• [Task goal]:
Wherever the string "chính" occurs in a line of these records, report that line.

Source texts of formatted documents
————

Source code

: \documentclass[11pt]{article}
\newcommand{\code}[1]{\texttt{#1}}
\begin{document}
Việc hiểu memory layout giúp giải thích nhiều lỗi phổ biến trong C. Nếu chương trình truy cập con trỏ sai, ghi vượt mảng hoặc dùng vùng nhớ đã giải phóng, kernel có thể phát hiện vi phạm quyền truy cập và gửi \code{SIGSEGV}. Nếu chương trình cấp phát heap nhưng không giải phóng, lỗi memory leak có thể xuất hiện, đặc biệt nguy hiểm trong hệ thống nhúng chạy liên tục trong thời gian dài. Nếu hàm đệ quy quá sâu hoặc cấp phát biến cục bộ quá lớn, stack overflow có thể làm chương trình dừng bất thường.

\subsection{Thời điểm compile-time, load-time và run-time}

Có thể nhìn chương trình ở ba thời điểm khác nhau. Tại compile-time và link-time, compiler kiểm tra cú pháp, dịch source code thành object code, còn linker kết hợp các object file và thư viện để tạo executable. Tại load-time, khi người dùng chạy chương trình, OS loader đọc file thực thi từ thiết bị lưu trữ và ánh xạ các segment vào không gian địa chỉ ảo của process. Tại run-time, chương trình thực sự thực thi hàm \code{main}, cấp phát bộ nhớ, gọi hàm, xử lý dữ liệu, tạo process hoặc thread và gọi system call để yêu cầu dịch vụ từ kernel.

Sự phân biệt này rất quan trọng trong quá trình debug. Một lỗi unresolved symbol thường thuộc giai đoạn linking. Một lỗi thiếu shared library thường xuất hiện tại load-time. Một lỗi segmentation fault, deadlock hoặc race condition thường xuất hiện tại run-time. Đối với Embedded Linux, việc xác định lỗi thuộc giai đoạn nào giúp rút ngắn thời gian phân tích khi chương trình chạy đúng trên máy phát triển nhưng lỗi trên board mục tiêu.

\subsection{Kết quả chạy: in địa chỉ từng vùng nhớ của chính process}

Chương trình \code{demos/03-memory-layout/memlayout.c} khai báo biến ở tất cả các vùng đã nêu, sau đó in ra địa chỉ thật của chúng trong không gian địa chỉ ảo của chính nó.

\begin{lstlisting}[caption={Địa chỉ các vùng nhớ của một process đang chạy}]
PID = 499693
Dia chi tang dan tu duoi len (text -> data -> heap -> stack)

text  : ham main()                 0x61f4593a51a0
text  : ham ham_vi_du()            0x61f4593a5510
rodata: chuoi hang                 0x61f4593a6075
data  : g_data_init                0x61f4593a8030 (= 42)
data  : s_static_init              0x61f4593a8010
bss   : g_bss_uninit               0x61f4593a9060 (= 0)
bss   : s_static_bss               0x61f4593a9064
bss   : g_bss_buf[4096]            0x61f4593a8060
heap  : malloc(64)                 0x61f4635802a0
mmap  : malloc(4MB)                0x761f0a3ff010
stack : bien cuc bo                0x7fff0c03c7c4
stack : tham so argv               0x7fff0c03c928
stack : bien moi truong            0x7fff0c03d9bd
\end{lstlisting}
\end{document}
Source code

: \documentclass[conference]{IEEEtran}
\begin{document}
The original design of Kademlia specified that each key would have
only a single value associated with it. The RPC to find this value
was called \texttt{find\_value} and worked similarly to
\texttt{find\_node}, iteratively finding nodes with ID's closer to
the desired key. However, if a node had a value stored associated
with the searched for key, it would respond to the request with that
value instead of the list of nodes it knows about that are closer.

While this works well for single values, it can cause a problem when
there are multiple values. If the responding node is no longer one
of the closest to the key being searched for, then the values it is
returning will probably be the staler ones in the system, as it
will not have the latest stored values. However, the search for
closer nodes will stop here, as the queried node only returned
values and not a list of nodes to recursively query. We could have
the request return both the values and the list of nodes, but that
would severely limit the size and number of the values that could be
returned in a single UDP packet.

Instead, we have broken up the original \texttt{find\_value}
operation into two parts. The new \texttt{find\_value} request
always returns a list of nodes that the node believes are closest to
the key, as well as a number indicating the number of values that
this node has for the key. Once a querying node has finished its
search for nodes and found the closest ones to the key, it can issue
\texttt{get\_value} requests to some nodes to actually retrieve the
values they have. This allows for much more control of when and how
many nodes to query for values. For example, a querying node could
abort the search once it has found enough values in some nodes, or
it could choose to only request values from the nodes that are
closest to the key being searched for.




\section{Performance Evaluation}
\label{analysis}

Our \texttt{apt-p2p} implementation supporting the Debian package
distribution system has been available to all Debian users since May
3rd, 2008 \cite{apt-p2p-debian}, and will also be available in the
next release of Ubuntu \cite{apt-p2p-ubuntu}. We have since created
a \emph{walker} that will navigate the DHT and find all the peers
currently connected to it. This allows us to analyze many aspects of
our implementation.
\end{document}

————

• [Answer for the task]:
\subsection{Kết quả chạy: in địa chỉ từng vùng nhớ của chính process}
Chương trình \code{demos/03-memory-layout/memlayout.c} khai báo biến ở tất cả các vùng đã nêu, sau đó in ra địa chỉ thật của chúng trong không gian địa chỉ ảo của chính nó.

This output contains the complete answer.